19. To take uniform approach to joint stock companies, that they shall be transformed into limited liability companies is not accurate. The organizational-legal form, which would be effective for an enterprise shall be selected case by case. Absence of efficient and considered administration, instead of organizational-legal form is to blame in the failure of certain joint stock companies. When the limited liability company organizational-legal form is more appropriate for an enterprise, there is special procedure for these cases prescribed in the Law on Entrepreneurs. If the procedure is flawed and possibilities of transformation are restricted, the legislator is empowered to amend the law with due regard to the constitutional-legal framework. Besides, it is noteworthy, that historically joint stock companies, as organizational-legal form, are oriented on attraction of capital. To allege, on one hand, that joint stock companies shall be necessarily transformed into limited liability companies, which are less attractive, less flexible and accessible and to state at the same time that this would contribute to attraction of investments are contradictory.
20. The Law on Securities Market does not stipulate a general requirement towards the enterprises legally organized as joint stock companies. The joint stock company will be considered to be accountable enterprise only if the financial instruments issued by it, in this case, stocks, as shared financial instruments, are quoted or allowed for trade on a stock exchange. However, even if the joint stock company is an accountable company, the obligation to present to the commission, to publish or to provide the registered owners annual, semi-annual and current reports serves interests of investors at the securities market, ensures transparency and other legitimate aims and do not corroborate flaws of the joint stock company as a organizational-legal form and does not unnecessarily or excessively burden the company.
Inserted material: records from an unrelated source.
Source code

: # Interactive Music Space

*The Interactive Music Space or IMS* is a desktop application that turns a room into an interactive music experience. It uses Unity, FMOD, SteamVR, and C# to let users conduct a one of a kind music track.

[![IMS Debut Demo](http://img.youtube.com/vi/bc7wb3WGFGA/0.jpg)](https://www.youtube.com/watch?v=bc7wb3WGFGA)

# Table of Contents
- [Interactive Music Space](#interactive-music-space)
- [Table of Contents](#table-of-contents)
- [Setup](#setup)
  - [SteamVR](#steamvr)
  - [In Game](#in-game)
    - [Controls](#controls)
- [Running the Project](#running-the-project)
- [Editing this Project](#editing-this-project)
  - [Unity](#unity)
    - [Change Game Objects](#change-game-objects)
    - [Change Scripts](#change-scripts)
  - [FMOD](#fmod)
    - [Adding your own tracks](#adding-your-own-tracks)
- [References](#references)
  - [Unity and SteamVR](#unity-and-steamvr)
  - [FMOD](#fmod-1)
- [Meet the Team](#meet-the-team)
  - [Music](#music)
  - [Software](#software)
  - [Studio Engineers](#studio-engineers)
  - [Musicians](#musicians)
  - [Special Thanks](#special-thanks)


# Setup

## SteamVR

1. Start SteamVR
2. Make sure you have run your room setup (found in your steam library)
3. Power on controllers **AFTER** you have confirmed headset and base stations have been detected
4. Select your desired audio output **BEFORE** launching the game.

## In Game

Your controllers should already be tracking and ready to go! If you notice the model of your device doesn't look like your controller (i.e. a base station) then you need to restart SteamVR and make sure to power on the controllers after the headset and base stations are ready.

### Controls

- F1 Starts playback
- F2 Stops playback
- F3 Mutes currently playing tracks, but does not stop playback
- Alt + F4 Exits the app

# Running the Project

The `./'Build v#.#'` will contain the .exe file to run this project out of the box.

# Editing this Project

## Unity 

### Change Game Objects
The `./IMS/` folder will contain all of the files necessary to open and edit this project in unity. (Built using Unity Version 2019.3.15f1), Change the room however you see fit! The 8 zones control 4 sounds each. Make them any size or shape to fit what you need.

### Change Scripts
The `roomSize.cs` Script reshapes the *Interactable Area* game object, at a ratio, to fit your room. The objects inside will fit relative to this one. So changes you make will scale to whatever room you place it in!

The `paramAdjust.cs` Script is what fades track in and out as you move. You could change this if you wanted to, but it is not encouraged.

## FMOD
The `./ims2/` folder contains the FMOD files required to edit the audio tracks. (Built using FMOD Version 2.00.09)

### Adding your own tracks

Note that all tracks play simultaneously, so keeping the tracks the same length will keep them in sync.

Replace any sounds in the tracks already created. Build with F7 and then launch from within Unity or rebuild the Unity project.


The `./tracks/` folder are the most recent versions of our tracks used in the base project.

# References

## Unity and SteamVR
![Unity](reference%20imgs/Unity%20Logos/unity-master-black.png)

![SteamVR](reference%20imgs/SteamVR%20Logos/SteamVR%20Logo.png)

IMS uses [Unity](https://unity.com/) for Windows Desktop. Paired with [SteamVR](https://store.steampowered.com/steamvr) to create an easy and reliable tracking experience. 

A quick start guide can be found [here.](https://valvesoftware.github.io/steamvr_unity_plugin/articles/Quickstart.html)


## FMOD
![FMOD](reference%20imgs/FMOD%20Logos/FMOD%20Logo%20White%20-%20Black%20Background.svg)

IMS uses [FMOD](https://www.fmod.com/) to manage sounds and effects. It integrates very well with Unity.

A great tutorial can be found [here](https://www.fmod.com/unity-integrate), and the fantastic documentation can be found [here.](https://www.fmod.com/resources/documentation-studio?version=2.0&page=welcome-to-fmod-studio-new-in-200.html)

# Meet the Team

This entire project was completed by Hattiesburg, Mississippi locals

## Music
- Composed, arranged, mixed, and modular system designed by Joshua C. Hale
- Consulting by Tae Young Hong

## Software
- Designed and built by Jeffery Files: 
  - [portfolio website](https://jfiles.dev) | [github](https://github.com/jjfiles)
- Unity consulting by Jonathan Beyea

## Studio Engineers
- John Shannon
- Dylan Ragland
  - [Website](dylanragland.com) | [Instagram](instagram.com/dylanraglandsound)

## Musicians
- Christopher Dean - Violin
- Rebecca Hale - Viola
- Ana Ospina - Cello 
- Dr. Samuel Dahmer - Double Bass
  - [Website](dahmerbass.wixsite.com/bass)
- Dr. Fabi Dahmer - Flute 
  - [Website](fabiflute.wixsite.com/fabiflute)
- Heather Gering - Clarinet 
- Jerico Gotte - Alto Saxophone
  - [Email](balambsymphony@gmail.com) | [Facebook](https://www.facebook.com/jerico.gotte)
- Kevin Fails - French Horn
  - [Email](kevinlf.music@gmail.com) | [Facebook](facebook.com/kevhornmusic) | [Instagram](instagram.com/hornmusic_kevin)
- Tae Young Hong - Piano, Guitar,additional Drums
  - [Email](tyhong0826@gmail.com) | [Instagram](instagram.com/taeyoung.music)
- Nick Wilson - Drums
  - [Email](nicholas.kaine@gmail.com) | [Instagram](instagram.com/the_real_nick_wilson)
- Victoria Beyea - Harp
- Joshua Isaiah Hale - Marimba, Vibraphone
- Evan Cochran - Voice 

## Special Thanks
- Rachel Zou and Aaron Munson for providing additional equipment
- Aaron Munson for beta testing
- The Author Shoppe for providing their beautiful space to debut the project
21. The activities of joint stock company is related to expenses, part of which may be assigned to the minority stockholders. However, this is not burden sufficiently grave or excessive for joint stock companies, particularly in case of normal management, to cause in each case necessity of squeezing out the minority stockholders from a joint stock company. No one case was presented before the court in the course of litigation corroborating that expenses of a joint stock company were caused by destructive actions of the minority stockholders. Person participating in the purposive association based on the contract together with many other people, shall recognize beforehand, that such an association cannot serve merely to generate economic gain, that there will be some financial losses, and he will be compelled to regard the interests of partners.
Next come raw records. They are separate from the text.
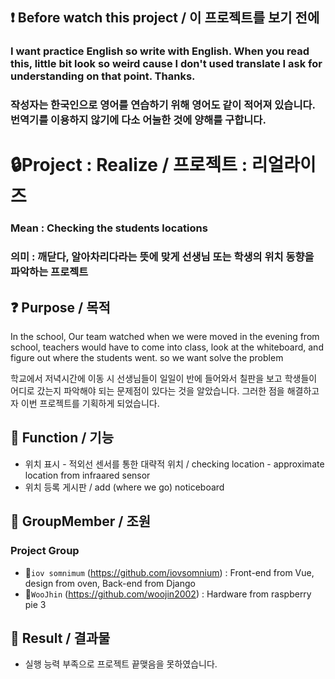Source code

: ## ❗ Before watch this project / 이 프로젝트를 보기 전에
### I want practice English so write with English. When you read this, little bit look so weird cause I don't used translate I ask for understanding on that point. Thanks.
### 작성자는 한국인으로 영어를 연습하기 위해 영어도 같이 적어져 있습니다. 번역기를 이용하지 않기에 다소 어눌한 것에 양해를 구합니다.

# 🔒Project : Realize / 프로젝트 : 리얼라이즈
### Mean : Checking the students locations 
### 의미 : 깨닫다, 알아차리다라는 뜻에 맞게 선생님 또는 학생의 위치 동향을 파악하는 프로젝트

## ❓ Purpose / 목적
In the school, Our team watched when we were moved in the evening from school, teachers would have to come into class, look at the whiteboard, and figure out where the students went. so we want solve the problem

학교에서 저녁시간에 이동 시 선생님들이 일일이 반에 들어와서 칠판을 보고 학생들이 어디로 갔는지 파악해야 되는 문제점이 있다는 것을 알았습니다. 그러한 점을 해결하고자 이번 프로젝트를 기획하게 되었습니다. 
  

## 🎁 Function / 기능
- 위치 표시 - 적외선 센서를 통한 대략적 위치 / checking location - approximate location from infraared sensor
- 위치 등록 게시판 / add (where we go) noticeboard

## 👏 GroupMember / 조원
### Project Group
- 🧑`iov somnimum` (https://github.com/iovsomnium) : Front-end from Vue, design from oven, Back-end from Django
- 👩`WooJhin` (https://github.com/woojin2002) : Hardware from raspberry pie 3

## 🤔 Result / 결과물
- 실행 능력 부족으로 프로젝트 끝맺음을 못하였습니다.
22. There is a presumption that a person exercising his rights will act in good faith, though possibility of misuse of rights in practice may not be excluded. Application to court may result in imposing different restrictions on the joint stock companies, which would delay its activities, for example delay or wreck of favourable transaction, etc. It shall also be noted, that in market economy, when the flexible and swift actions and operative decision making is necessary to be competitive, the time aspect gains decisive importance and litigation will affect the joint stock company even from the perspective of losing time. Despite this fact, squeeze out of minority stockholders may not be justified by the statement that they exercise their legal rights, including right to apply to court. The impediment for unconscious minority stockholder is regulations in the civil legislation related to the abuse of rights, tangible possibility of incurring the court expenses. The legislator can also reasonably optimize the relevant norms of the Law on Entrepreneurs, which would be much easier means for pursuing the aim, than squeezing out the minority stockholders from a society.
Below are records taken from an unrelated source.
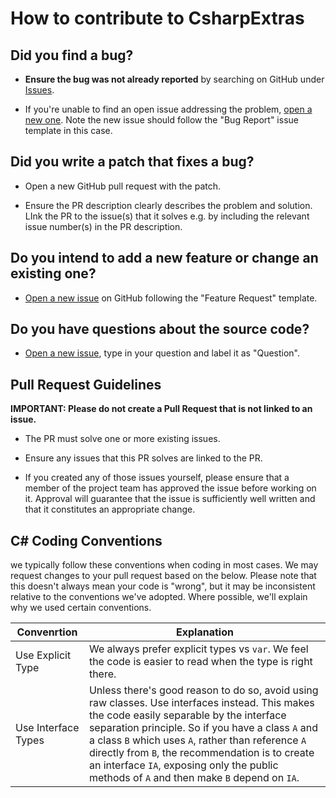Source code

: # How to contribute to CsharpExtras

## **Did you find a bug?**

* **Ensure the bug was not already reported** by searching on GitHub under [Issues](https://github.com/ColmBhandal/CsharpExtras/issues).

* If you're unable to find an open issue addressing the problem, [open a new one](https://github.com/ColmBhandal/CsharpExtras/issues/new?assignees=&labels=bug&template=bug_report.md&title=). Note the new issue should follow the "Bug Report" issue template in this case.

## **Did you write a patch that fixes a bug?**

* Open a new GitHub pull request with the patch.

* Ensure the PR description clearly describes the problem and solution. LInk the PR to the issue(s) that it solves e.g. by including the relevant issue number(s) in the PR description.

## **Do you intend to add a new feature or change an existing one?**

* [Open a new issue](https://github.com/ColmBhandal/CsharpExtras/issues/new?assignees=&labels=enhancement&template=feature_request.md&title=) on GitHub following the "Feature Request" template.

## **Do you have questions about the source code?**

* [Open a new issue](https://github.com/ColmBhandal/CsharpExtras/issues/new), type in your question and label it as "Question".

## Pull Request Guidelines

**IMPORTANT: Please do not create a Pull Request that is not linked to an issue.**

* The PR must solve one or more existing issues.

* Ensure any issues that this PR solves are linked to the PR.

* If you created any of those issues yourself, please ensure that a member of the project team has approved the issue before working on it. Approval will guarantee that the issue is sufficiently well written and that it constitutes an appropriate change.

## C# Coding Conventions

we typically follow these conventions when coding in most cases. We may request changes to your pull request based on the below. Please note that this doesn't always mean your code is "wrong", but it may be inconsistent relative to the conventions we've adopted. Where possible, we'll explain why we used certain conventions.

| Convenrtion | Explanation |
|---|---|
| Use Explicit Type | We always prefer explicit types vs `var`. We feel the code is easier to read when the type is right there. |
| Use Interface Types | Unless there's good reason to do so, avoid using raw classes. Use interfaces instead. This makes the code easily separable by the interface separation principle. So if you have a class `A` and a class `B` which uses `A`, rather than reference `A` directly from `B`, the recommendation is to create an interface `IA`, exposing only the public methods of `A` and then make `B` depend on `IA`.|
23. It is necessary that the legislator regulates the corporate matters, in the manner which ensures the possibility for the joint stock companies to carry out flexible economic policy, to exercise initiatives and to develop themselves in circumstances that are already present and those that will appear in the future. From that perspective, the active subject in the joint stock company is the majority stockholder, whereas the minority stockholder is driven mostly by gaining profit. Currently, when the foreign investments are vitally important for progress of economy, there is an economic need of structuring precise legal framework to avoid possible corporate conflicts, to install effective legal mechanism for mergers, liquidations and reorganization of companies, indispensable part of which is the institute of compulsory sale of stocks. It will contribute to formation of effectively organized enterprises and development of market of securities.
24. The enterprises which are legally organized as joint stock companies are particularly important for progress of Georgian economy. They constitute the major part of enterprises functioning in the country. Attraction of investments, development of entrepreneurship, producing competitive goods, formation of new workplaces and thus enhancement of social welfare and stability depends on efficient operation of joint stock companies, and its fast and flexible restructuring opportunities. Frequently the progress of the company is not merely in interests of the relevant joint stock company, but it gains regional and state significance.
25. The liquidity and price of stocks of a joint stock company, which is subject to restructuring or particularly, to liquidation procedures, and which has its stocks quoted on the stock exchange, is reduced, and the compulsory sale of stocks of minority stockholder with due compensation is even favourable to him. However, it is noteworthy that compulsory sale of stocks is not panacea for bringing positive economic change to each enterprise. The compulsory sale of stocks constitutes a mechanism applicable mostly in mergers and restructuring of companies. From this standpoint, employing this institute in the enterprises being in statical condition enhances the risk of its being misused and negative consequences.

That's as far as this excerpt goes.